▶ _What you need to do_:
Lines containing "王は言った": state how many there are in these entries, and write only that number.

▶ _The records_:
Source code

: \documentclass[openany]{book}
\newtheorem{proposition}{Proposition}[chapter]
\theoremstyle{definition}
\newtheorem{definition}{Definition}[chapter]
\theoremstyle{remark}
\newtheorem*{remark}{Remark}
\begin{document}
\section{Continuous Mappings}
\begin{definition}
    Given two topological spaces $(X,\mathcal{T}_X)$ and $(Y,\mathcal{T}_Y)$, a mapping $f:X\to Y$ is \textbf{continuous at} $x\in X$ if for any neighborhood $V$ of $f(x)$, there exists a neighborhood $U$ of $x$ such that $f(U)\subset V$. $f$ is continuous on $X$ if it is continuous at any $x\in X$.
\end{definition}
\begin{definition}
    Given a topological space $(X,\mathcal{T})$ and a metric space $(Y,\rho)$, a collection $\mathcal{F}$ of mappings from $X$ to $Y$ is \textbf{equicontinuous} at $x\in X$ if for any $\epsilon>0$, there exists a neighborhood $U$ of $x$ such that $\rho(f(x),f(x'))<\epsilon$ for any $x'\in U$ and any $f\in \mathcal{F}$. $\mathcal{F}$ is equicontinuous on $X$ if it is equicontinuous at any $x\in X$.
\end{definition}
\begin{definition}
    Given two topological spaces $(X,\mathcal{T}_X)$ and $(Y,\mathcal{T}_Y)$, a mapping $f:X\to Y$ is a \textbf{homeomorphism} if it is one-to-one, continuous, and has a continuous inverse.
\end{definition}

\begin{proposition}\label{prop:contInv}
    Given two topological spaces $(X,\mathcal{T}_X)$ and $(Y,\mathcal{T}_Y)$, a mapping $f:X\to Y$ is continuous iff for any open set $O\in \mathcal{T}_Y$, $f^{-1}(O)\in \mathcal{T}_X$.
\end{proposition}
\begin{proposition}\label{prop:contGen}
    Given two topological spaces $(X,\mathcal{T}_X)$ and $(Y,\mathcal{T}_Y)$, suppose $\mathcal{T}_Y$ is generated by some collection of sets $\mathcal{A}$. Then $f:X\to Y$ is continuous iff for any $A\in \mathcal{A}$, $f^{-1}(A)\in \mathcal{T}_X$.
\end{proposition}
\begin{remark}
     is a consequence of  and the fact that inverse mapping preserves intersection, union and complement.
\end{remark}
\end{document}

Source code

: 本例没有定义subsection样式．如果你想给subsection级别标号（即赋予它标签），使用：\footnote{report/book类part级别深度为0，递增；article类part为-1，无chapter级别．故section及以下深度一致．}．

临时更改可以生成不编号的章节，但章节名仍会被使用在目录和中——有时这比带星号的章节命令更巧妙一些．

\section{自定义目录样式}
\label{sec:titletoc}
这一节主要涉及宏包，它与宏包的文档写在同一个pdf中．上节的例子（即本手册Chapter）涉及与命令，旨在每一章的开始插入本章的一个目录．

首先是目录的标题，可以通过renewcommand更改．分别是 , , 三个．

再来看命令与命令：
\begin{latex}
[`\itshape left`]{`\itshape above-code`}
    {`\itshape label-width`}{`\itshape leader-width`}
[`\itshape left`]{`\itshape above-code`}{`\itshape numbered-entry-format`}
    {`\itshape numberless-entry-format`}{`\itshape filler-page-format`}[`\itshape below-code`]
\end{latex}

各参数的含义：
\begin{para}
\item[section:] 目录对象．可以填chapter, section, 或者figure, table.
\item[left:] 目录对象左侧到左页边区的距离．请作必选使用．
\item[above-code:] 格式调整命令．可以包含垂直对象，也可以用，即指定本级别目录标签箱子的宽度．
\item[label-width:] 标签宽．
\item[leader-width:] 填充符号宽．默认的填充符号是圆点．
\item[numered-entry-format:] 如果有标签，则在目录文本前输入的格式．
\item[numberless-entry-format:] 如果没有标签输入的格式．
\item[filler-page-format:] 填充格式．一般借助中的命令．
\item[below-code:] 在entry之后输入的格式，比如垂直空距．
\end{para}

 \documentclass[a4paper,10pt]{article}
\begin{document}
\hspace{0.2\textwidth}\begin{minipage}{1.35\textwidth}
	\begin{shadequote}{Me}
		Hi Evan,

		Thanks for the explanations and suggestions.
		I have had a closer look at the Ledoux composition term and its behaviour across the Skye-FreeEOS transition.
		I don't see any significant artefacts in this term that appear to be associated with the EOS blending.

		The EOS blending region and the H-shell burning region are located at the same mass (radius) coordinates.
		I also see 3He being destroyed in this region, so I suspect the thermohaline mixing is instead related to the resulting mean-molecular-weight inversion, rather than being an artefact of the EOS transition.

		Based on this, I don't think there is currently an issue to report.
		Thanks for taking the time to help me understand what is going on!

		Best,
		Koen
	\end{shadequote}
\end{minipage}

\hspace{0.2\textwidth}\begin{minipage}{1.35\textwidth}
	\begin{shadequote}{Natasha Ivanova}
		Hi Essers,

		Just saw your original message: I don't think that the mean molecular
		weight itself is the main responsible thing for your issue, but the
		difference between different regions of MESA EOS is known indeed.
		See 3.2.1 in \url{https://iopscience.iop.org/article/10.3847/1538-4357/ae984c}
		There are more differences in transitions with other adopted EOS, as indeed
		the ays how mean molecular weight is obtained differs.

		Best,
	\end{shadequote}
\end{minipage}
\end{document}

--

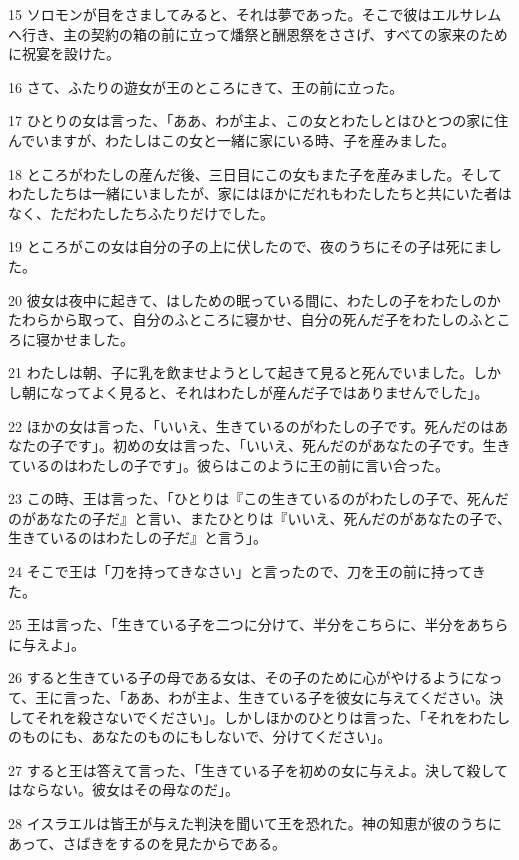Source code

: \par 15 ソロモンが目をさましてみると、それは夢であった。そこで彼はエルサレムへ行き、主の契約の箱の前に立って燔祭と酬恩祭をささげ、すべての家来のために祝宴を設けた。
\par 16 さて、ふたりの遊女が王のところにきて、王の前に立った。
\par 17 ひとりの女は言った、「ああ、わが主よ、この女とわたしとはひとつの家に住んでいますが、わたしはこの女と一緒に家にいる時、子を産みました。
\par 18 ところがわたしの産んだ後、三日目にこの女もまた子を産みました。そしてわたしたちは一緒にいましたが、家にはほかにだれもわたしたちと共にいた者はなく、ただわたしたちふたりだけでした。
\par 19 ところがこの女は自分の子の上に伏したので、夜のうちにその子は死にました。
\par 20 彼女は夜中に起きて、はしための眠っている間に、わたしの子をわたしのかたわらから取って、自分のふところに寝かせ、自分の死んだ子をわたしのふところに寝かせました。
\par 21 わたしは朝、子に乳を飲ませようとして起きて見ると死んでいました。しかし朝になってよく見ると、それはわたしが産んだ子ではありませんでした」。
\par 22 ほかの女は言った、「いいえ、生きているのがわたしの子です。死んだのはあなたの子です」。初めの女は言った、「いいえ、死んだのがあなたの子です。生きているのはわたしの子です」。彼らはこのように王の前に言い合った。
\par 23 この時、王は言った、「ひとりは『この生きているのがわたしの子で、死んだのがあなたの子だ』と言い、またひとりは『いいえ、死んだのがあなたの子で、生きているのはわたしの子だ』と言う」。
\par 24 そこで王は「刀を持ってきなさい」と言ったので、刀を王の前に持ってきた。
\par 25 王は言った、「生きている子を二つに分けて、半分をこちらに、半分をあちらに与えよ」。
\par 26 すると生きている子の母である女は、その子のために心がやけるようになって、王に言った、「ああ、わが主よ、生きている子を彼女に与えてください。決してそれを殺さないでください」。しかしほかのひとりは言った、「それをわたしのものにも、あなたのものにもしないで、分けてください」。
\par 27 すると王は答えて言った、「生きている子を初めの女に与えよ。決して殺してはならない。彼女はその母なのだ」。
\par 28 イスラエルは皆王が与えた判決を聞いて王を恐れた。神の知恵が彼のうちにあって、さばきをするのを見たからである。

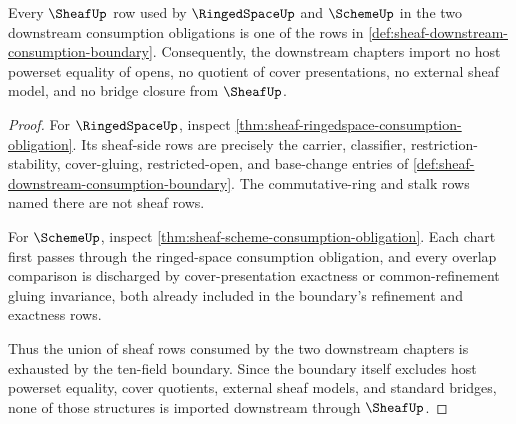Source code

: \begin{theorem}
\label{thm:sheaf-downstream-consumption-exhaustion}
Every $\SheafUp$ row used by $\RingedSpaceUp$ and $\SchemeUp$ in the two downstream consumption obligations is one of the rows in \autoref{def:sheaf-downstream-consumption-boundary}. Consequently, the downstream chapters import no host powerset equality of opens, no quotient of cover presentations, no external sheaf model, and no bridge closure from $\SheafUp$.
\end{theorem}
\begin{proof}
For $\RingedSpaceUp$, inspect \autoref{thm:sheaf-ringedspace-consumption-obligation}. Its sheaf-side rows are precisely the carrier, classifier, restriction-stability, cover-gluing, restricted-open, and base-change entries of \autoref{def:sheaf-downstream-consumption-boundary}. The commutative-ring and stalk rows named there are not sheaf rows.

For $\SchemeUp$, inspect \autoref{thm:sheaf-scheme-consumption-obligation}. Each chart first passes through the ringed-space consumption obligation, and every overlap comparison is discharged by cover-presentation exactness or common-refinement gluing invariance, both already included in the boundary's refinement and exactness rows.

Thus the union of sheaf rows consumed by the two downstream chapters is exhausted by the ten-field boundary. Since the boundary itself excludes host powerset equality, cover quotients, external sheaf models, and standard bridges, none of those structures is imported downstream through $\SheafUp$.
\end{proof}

...

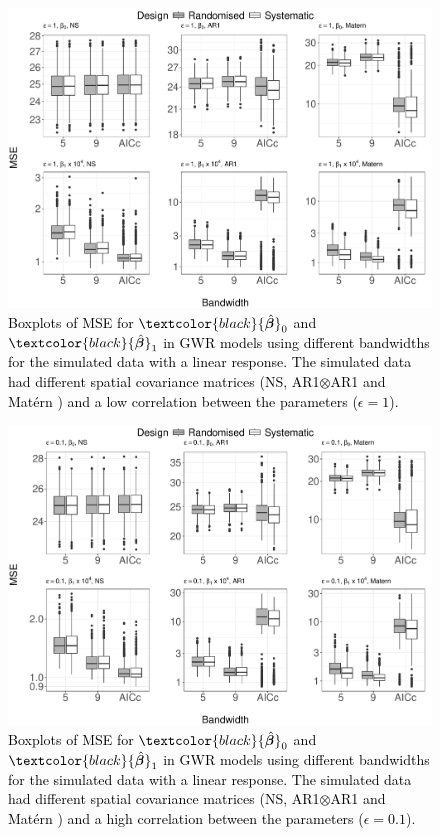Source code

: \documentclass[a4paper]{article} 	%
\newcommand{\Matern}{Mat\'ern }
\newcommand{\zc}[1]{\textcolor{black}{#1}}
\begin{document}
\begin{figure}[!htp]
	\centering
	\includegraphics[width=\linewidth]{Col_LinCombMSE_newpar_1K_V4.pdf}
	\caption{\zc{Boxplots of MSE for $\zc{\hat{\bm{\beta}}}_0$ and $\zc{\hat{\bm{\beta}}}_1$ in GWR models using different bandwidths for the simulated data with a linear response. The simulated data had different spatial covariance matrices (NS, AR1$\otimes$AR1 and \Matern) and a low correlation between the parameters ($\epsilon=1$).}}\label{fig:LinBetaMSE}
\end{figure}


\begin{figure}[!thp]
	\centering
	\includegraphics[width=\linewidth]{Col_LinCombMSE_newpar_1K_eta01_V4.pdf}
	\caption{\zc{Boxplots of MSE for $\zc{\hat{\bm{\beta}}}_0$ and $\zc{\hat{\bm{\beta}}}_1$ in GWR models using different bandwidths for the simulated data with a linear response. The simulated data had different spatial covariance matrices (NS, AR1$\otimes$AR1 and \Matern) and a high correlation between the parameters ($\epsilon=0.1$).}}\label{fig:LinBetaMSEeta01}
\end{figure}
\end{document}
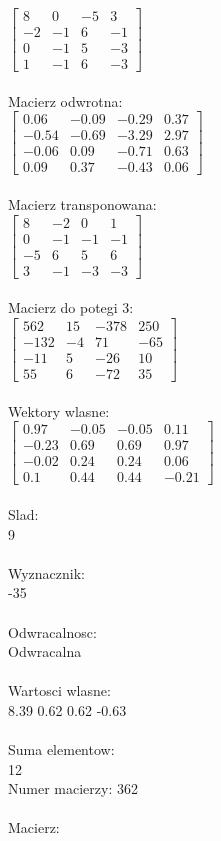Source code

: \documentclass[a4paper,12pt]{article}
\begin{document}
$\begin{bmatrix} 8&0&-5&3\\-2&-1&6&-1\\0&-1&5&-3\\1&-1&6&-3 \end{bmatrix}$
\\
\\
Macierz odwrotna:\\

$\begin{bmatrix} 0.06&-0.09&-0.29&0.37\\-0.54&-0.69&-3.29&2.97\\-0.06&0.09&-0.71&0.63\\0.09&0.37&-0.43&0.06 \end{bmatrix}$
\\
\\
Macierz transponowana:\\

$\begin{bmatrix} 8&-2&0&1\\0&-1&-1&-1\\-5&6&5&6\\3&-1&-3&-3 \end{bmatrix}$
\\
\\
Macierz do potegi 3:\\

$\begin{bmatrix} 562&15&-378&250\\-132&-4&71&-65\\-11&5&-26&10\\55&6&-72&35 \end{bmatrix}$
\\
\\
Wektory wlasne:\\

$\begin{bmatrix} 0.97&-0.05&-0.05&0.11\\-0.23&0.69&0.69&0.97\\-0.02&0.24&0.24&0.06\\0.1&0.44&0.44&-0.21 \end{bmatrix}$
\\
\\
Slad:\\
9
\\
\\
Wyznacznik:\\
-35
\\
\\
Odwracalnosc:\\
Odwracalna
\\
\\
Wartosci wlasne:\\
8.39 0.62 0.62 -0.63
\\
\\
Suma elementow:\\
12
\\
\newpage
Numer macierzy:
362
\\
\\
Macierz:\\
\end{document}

▶ _Exercise result_:
2